What you need to do: For every entry below, give it back exactly and leave out any image.

Dataset entries:
* * * * * * *
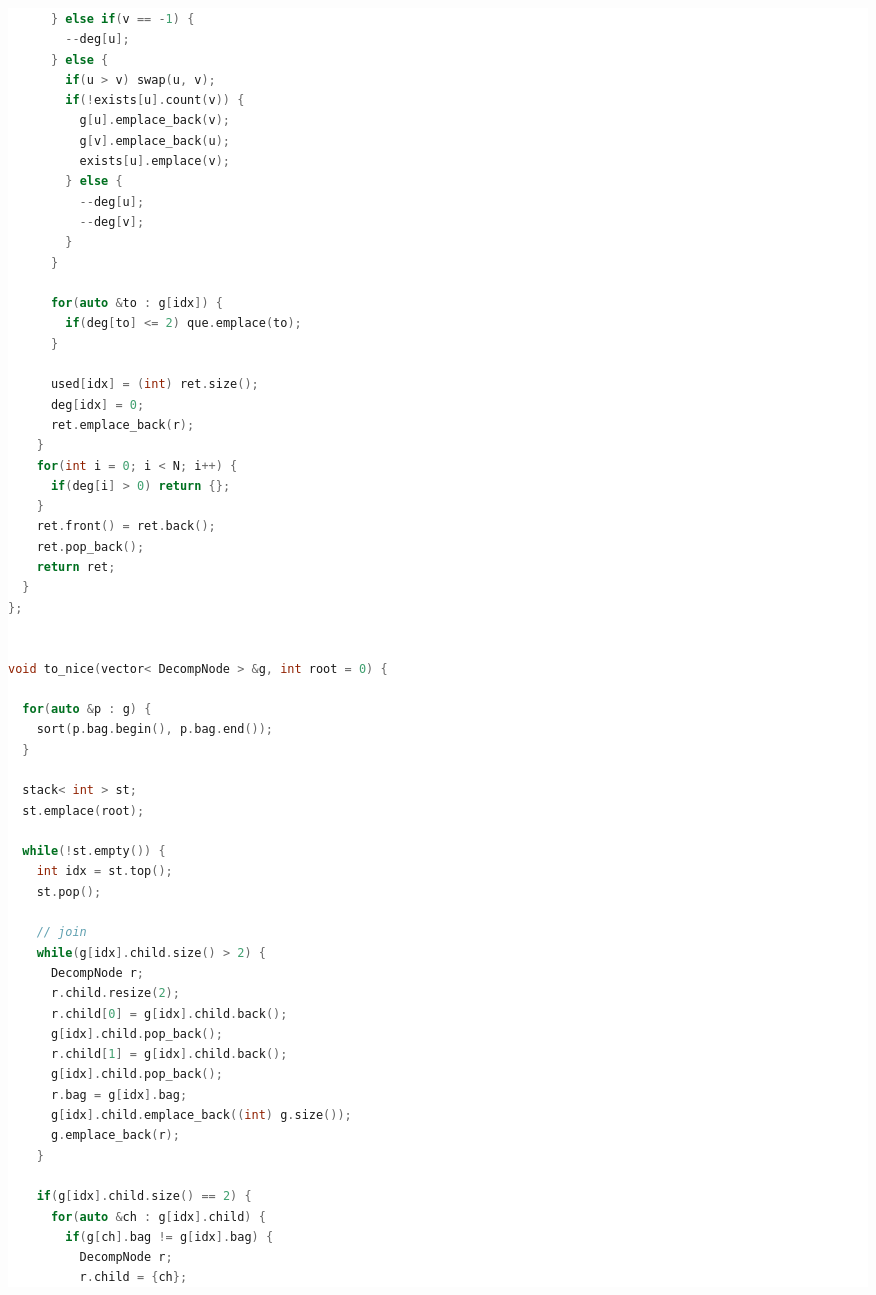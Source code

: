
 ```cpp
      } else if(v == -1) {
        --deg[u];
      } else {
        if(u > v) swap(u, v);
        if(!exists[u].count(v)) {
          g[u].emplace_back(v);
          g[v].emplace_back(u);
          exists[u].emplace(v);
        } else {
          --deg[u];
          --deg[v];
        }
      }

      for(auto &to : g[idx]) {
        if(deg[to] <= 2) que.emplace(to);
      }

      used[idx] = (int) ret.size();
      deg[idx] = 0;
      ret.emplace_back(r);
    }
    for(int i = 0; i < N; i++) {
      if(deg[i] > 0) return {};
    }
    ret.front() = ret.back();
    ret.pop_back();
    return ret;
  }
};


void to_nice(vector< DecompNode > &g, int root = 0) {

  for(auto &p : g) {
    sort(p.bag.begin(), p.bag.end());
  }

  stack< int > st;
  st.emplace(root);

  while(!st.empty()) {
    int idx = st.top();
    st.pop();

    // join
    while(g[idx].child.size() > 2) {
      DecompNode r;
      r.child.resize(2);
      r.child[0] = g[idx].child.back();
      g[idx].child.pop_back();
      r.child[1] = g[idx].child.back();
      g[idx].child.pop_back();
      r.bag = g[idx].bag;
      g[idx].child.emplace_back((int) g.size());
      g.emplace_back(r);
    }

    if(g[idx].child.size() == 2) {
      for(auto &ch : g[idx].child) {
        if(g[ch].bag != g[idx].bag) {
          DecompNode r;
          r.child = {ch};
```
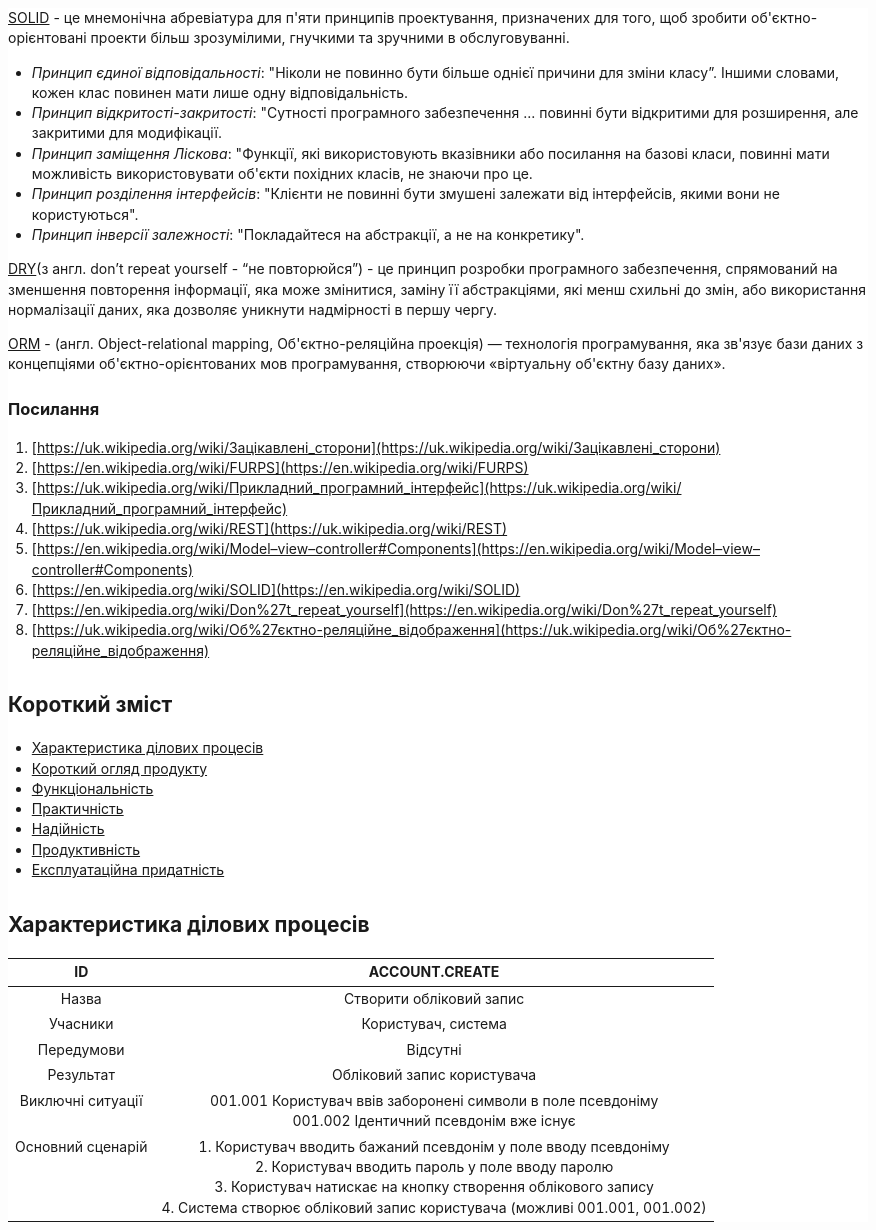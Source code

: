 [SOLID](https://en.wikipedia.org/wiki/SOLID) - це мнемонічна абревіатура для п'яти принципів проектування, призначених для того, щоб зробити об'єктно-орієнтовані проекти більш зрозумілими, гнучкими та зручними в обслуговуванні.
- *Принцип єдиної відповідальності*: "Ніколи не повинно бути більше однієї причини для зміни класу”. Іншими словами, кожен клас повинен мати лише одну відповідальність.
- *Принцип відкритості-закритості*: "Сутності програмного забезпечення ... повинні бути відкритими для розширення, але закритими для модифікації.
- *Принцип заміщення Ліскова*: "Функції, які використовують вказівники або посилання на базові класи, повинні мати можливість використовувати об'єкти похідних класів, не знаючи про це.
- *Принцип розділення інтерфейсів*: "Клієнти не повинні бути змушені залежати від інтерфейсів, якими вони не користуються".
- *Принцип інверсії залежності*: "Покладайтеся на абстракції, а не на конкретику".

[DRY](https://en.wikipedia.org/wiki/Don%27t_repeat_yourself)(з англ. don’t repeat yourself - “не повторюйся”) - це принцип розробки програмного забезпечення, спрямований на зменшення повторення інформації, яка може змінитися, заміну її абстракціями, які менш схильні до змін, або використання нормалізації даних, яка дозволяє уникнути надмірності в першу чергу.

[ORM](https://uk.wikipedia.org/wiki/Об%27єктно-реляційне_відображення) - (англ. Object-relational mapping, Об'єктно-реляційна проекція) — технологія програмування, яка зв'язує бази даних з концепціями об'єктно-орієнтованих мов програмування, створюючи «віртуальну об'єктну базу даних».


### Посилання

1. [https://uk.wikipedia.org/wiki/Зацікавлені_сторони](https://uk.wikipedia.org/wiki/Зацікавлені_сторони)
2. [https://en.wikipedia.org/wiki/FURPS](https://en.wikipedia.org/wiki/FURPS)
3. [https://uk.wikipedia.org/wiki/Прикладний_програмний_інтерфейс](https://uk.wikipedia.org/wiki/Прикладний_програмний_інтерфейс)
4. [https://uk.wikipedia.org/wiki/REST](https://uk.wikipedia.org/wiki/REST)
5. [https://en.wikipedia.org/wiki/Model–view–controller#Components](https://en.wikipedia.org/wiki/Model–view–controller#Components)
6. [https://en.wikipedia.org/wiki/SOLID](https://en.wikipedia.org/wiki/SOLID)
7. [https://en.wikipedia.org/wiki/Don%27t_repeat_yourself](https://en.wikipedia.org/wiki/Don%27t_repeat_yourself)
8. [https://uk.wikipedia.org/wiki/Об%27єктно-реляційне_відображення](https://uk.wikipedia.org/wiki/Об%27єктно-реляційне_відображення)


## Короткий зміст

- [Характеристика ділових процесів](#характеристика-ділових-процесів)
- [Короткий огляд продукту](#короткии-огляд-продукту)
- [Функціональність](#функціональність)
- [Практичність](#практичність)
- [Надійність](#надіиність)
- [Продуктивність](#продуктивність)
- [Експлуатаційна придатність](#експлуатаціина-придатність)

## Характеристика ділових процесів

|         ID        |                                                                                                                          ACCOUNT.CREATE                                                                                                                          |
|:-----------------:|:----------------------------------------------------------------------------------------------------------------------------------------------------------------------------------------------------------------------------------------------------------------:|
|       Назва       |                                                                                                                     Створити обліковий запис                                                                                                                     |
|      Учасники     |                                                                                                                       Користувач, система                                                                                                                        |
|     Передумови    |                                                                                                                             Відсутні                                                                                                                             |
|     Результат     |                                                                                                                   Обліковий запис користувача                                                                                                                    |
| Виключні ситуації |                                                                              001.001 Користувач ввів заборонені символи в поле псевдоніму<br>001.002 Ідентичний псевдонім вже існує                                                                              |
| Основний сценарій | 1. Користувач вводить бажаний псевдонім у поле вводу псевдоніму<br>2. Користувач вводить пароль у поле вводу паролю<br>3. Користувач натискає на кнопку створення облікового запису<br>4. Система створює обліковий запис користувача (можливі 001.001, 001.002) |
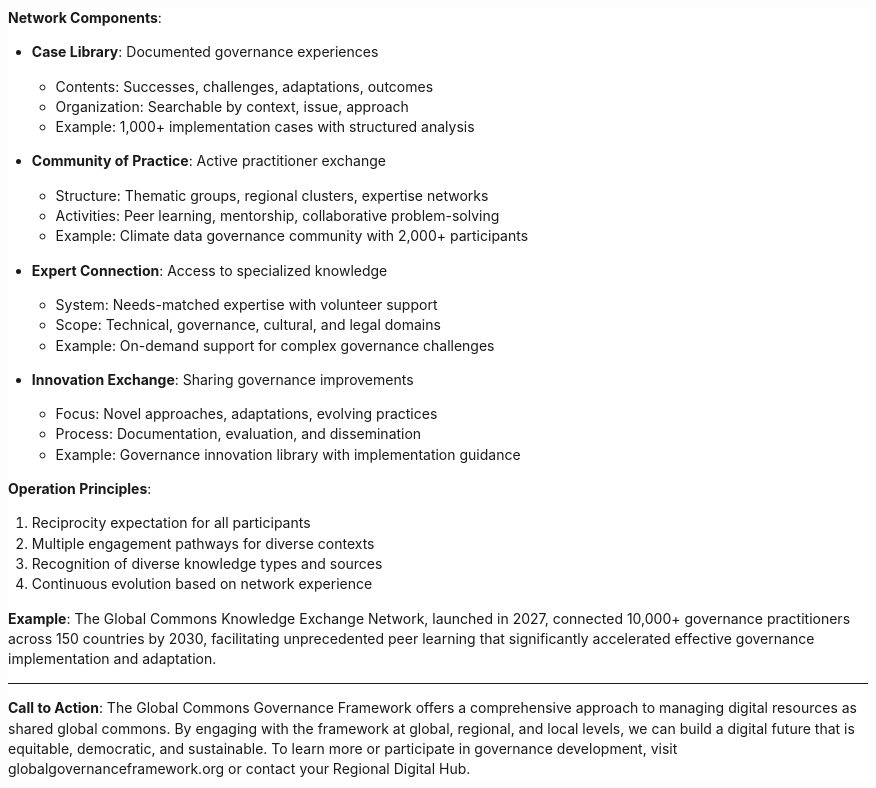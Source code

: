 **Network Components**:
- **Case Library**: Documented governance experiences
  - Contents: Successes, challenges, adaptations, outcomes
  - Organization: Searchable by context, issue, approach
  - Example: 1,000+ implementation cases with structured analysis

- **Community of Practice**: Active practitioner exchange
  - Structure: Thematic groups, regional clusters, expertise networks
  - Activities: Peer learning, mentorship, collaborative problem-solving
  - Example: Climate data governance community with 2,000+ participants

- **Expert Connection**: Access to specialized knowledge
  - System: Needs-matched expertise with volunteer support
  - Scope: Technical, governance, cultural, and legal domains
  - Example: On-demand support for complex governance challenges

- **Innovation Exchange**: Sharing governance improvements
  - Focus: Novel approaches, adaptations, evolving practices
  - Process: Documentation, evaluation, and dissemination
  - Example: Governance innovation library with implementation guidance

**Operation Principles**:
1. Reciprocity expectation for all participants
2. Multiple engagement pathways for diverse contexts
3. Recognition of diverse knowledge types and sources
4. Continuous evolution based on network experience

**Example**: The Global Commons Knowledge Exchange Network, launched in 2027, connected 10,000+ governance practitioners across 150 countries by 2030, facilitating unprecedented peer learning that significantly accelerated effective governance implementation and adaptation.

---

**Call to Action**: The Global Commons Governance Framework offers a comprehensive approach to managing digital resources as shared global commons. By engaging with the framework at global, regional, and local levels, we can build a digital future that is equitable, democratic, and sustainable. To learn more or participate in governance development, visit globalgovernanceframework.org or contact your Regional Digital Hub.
* * * * * * *
Answer below:
Source code

:
 ```cpp
      } else if(v == -1) {
        --deg[u];
      } else {
        if(u > v) swap(u, v);
        if(!exists[u].count(v)) {
          g[u].emplace_back(v);
          g[v].emplace_back(u);
          exists[u].emplace(v);
        } else {
          --deg[u];
          --deg[v];
        }
      }

      for(auto &to : g[idx]) {
        if(deg[to] <= 2) que.emplace(to);
      }

      used[idx] = (int) ret.size();
      deg[idx] = 0;
      ret.emplace_back(r);
    }
    for(int i = 0; i < N; i++) {
      if(deg[i] > 0) return {};
    }
    ret.front() = ret.back();
    ret.pop_back();
    return ret;
  }
};


void to_nice(vector< DecompNode > &g, int root = 0) {

  for(auto &p : g) {
    sort(p.bag.begin(), p.bag.end());
  }

  stack< int > st;
  st.emplace(root);

  while(!st.empty()) {
    int idx = st.top();
    st.pop();

    // join
    while(g[idx].child.size() > 2) {
      DecompNode r;
      r.child.resize(2);
      r.child[0] = g[idx].child.back();
      g[idx].child.pop_back();
      r.child[1] = g[idx].child.back();
      g[idx].child.pop_back();
      r.bag = g[idx].bag;
      g[idx].child.emplace_back((int) g.size());
      g.emplace_back(r);
    }

    if(g[idx].child.size() == 2) {
      for(auto &ch : g[idx].child) {
        if(g[ch].bag != g[idx].bag) {
          DecompNode r;
          r.child = {ch};
```
Source code

: [SOLID](https://en.wikipedia.org/wiki/SOLID) - це мнемонічна абревіатура для п'яти принципів проектування, призначених для того, щоб зробити об'єктно-орієнтовані проекти більш зрозумілими, гнучкими та зручними в обслуговуванні.
- *Принцип єдиної відповідальності*: "Ніколи не повинно бути більше однієї причини для зміни класу”. Іншими словами, кожен клас повинен мати лише одну відповідальність.
- *Принцип відкритості-закритості*: "Сутності програмного забезпечення ... повинні бути відкритими для розширення, але закритими для модифікації.
- *Принцип заміщення Ліскова*: "Функції, які використовують вказівники або посилання на базові класи, повинні мати можливість використовувати об'єкти похідних класів, не знаючи про це.
- *Принцип розділення інтерфейсів*: "Клієнти не повинні бути змушені залежати від інтерфейсів, якими вони не користуються".
- *Принцип інверсії залежності*: "Покладайтеся на абстракції, а не на конкретику".

[DRY](https://en.wikipedia.org/wiki/Don%27t_repeat_yourself)(з англ. don’t repeat yourself - “не повторюйся”) - це принцип розробки програмного забезпечення, спрямований на зменшення повторення інформації, яка може змінитися, заміну її абстракціями, які менш схильні до змін, або використання нормалізації даних, яка дозволяє уникнути надмірності в першу чергу.

[ORM](https://uk.wikipedia.org/wiki/Об%27єктно-реляційне_відображення) - (англ. Object-relational mapping, Об'єктно-реляційна проекція) — технологія програмування, яка зв'язує бази даних з концепціями об'єктно-орієнтованих мов програмування, створюючи «віртуальну об'єктну базу даних».


### Посилання

1. [https://uk.wikipedia.org/wiki/Зацікавлені_сторони](https://uk.wikipedia.org/wiki/Зацікавлені_сторони)
2. [https://en.wikipedia.org/wiki/FURPS](https://en.wikipedia.org/wiki/FURPS)
3. [https://uk.wikipedia.org/wiki/Прикладний_програмний_інтерфейс](https://uk.wikipedia.org/wiki/Прикладний_програмний_інтерфейс)
4. [https://uk.wikipedia.org/wiki/REST](https://uk.wikipedia.org/wiki/REST)
5. [https://en.wikipedia.org/wiki/Model–view–controller#Components](https://en.wikipedia.org/wiki/Model–view–controller#Components)
6. [https://en.wikipedia.org/wiki/SOLID](https://en.wikipedia.org/wiki/SOLID)
7. [https://en.wikipedia.org/wiki/Don%27t_repeat_yourself](https://en.wikipedia.org/wiki/Don%27t_repeat_yourself)
8. [https://uk.wikipedia.org/wiki/Об%27єктно-реляційне_відображення](https://uk.wikipedia.org/wiki/Об%27єктно-реляційне_відображення)


## Короткий зміст

- [Характеристика ділових процесів](#характеристика-ділових-процесів)
- [Короткий огляд продукту](#короткии-огляд-продукту)
- [Функціональність](#функціональність)
- [Практичність](#практичність)
- [Надійність](#надіиність)
- [Продуктивність](#продуктивність)
- [Експлуатаційна придатність](#експлуатаціина-придатність)

## Характеристика ділових процесів

|         ID        |                                                                                                                          ACCOUNT.CREATE                                                                                                                          |
|:-----------------:|:----------------------------------------------------------------------------------------------------------------------------------------------------------------------------------------------------------------------------------------------------------------:|
|       Назва       |                                                                                                                     Створити обліковий запис                                                                                                                     |
|      Учасники     |                                                                                                                       Користувач, система                                                                                                                        |
|     Передумови    |                                                                                                                             Відсутні                                                                                                                             |
|     Результат     |                                                                                                                   Обліковий запис користувача                                                                                                                    |
| Виключні ситуації |                                                                              001.001 Користувач ввів заборонені символи в поле псевдоніму<br>001.002 Ідентичний псевдонім вже існує                                                                              |
| Основний сценарій | 1. Користувач вводить бажаний псевдонім у поле вводу псевдоніму<br>2. Користувач вводить пароль у поле вводу паролю<br>3. Користувач натискає на кнопку створення облікового запису<br>4. Система створює обліковий запис користувача (можливі 001.001, 001.002) |
Source code

: **Network Components**:
- **Case Library**: Documented governance experiences
  - Contents: Successes, challenges, adaptations, outcomes
  - Organization: Searchable by context, issue, approach
  - Example: 1,000+ implementation cases with structured analysis

- **Community of Practice**: Active practitioner exchange
  - Structure: Thematic groups, regional clusters, expertise networks
  - Activities: Peer learning, mentorship, collaborative problem-solving
  - Example: Climate data governance community with 2,000+ participants

- **Expert Connection**: Access to specialized knowledge
  - System: Needs-matched expertise with volunteer support
  - Scope: Technical, governance, cultural, and legal domains
  - Example: On-demand support for complex governance challenges

- **Innovation Exchange**: Sharing governance improvements
  - Focus: Novel approaches, adaptations, evolving practices
  - Process: Documentation, evaluation, and dissemination
  - Example: Governance innovation library with implementation guidance

**Operation Principles**:
1. Reciprocity expectation for all participants
2. Multiple engagement pathways for diverse contexts
3. Recognition of diverse knowledge types and sources
4. Continuous evolution based on network experience

**Example**: The Global Commons Knowledge Exchange Network, launched in 2027, connected 10,000+ governance practitioners across 150 countries by 2030, facilitating unprecedented peer learning that significantly accelerated effective governance implementation and adaptation.

---

**Call to Action**: The Global Commons Governance Framework offers a comprehensive approach to managing digital resources as shared global commons. By engaging with the framework at global, regional, and local levels, we can build a digital future that is equitable, democratic, and sustainable. To learn more or participate in governance development, visit globalgovernanceframework.org or contact your Regional Digital Hub.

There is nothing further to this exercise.